Let $B_0 = \ell^1$ and let $B_{n+1} = B_n^{**}$ be the continuous second dual of $B_n$, so that we can consider $B_n$ as a subset of $B_{n+1}$ in the usual way. Let $B$ be the completion of $\bigcup_n B_n$. Show that $|B| = \beth_{\omega+1}$.
I have managed to solve part (b) of the exercise, which says that any Banach space $X$ with $|X| \ge \beth_\omega$ actually has $|X| \ge \beth_{\omega+1}$. So it will be enough to show $|B| \ge \beth_\omega$ (though given the ordering of the parts of the exercise, this may not be what Kunen had in mind).

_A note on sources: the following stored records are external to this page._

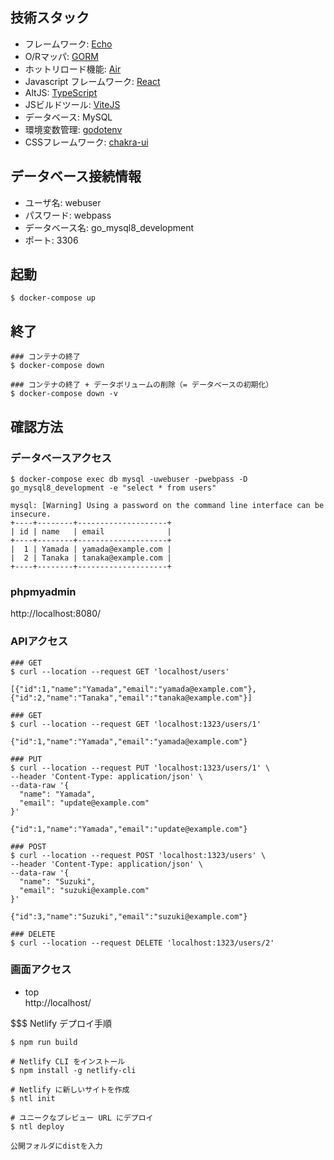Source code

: ## 技術スタック
- フレームワーク: [Echo](https://echo.labstack.com/)
- O/Rマッパ: [GORM](https://gorm.io/ja_JP/)
- ホットリロード機能: [Air](https://github.com/cosmtrek/air)
- Javascript フレームワーク: [React](https://ja.reactjs.org/)
- AltJS: [TypeScript](https://www.typescriptlang.org/)
- JSビルドツール: [ViteJS](https://vitejs.dev/)
- データベース: MySQL
- 環境変数管理: [godotenv](https://github.com/joho/godotenv)
- CSSフレームワーク: [chakra-ui](https://chakra-ui.com/)

## データベース接続情報

- ユーザ名: webuser
- パスワード: webpass
- データベース名: go_mysql8_development
- ポート: 3306

## 起動

```
$ docker-compose up
```

## 終了

```
### コンテナの終了
$ docker-compose down

### コンテナの終了 + データボリュームの削除（= データベースの初期化）
$ docker-compose down -v
```

## 確認方法

### データベースアクセス

```
$ docker-compose exec db mysql -uwebuser -pwebpass -D go_mysql8_development -e "select * from users"

mysql: [Warning] Using a password on the command line interface can be insecure.
+----+--------+--------------------+
| id | name   | email              |
+----+--------+--------------------+
|  1 | Yamada | yamada@example.com |
|  2 | Tanaka | tanaka@example.com |
+----+--------+--------------------+
```

### phpmyadmin

http://localhost:8080/

### APIアクセス

```
### GET
$ curl --location --request GET 'localhost/users'

[{"id":1,"name":"Yamada","email":"yamada@example.com"},{"id":2,"name":"Tanaka","email":"tanaka@example.com"}]
```

```
### GET
$ curl --location --request GET 'localhost:1323/users/1'

{"id":1,"name":"Yamada","email":"yamada@example.com"}
```

```
### PUT
$ curl --location --request PUT 'localhost:1323/users/1' \
--header 'Content-Type: application/json' \
--data-raw '{
  "name": "Yamada",
  "email": "update@example.com"
}'

{"id":1,"name":"Yamada","email":"update@example.com"}
```

```
### POST
$ curl --location --request POST 'localhost:1323/users' \
--header 'Content-Type: application/json' \
--data-raw '{
  "name": "Suzuki",
  "email": "suzuki@example.com"
}'

{"id":3,"name":"Suzuki","email":"suzuki@example.com"}
```

```
### DELETE
$ curl --location --request DELETE 'localhost:1323/users/2'
```

### 画面アクセス

- top  
http://localhost/


$$$ Netlify デプロイ手順

```
$ npm run build

# Netlify CLI をインストール
$ npm install -g netlify-cli

# Netlify に新しいサイトを作成
$ ntl init

# ユニークなプレビュー URL にデプロイ
$ ntl deploy

公開フォルダにdistを入力
```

Presumably we should try to show that $|B_{n+1}| \ge 2^{|B_n|}$ or something similar. But when working with continuous duals, I don't see how to do that. Additionally, each step of the induction is somehow going to have to use the fact that we started with $B_0 = \ell^1$, since if $B_0$ had been a reflexive space, this would never work. We also have to rule out the possibility that one of the later $B_n$ turns out to be reflexive.
Any suggestions are welcome.
Let us try to estimate $|B|$ from below. Every space $B_{n-1}^*$ ($n\geqslant 1)$ is of the form $C(K_n)$ for some compact Hausdorff space. For example, $K_1 = \beta\mathbb{N}$ and $|K_1| = \beth_1$. In particular, by the Riesz–Markov–Kakutani representation theorem each space $B_n$ is isometric to the space $M(K_n)$ of Radon measures on $K_n$. Moreover, we can embed injectively $K_{n}$ ($n\geqslant 1$) into $B_n$ via $$x\mapsto \delta_x\;(x\in K_n).$$ The subspace $D_n:=\overline{\mbox{span}}\{\delta_x \colon x\in K_{n}\}\subset B_n$ is isometric to $\ell_1(K_{n})$.
We shall prove inductively that $|B_{n}|\geqslant \beth_{n}$ for each $n\geqslant 2$.
Suppose that $|D_n|\geqslant \beth_{n}$. It is clear that $|B_n|\geqslant |D_n|=|\ell_1(K_n)|=|K_n|$. In particular, $|K_n|\geqslant \beth_n$.
We claim that $|D_{n+1}|\geqslant \beth_{n+1}$. Indeed, $$|B_n^{**}|\geqslant |D_n^{**}|=|C(\beta |K_{n}|)^{*}|\geqslant |\beta |K_{n}||\geqslant 2^{\beth_{n}}=\beth_{n+1},$$ where the last inequality follows from Pospíšil's theorem.
We have thus proved that $|B|\geqslant \beth_\omega$. However, if $\kappa$ is the cardinality of a Banach space, then $\kappa^{\aleph_0}=\kappa$. Consequently, $|B|\geqslant (\beth_\omega)^{\aleph_0}=\beth_{\omega+1}$ (see this thread for the proof).
The opposite inequality is quite easy.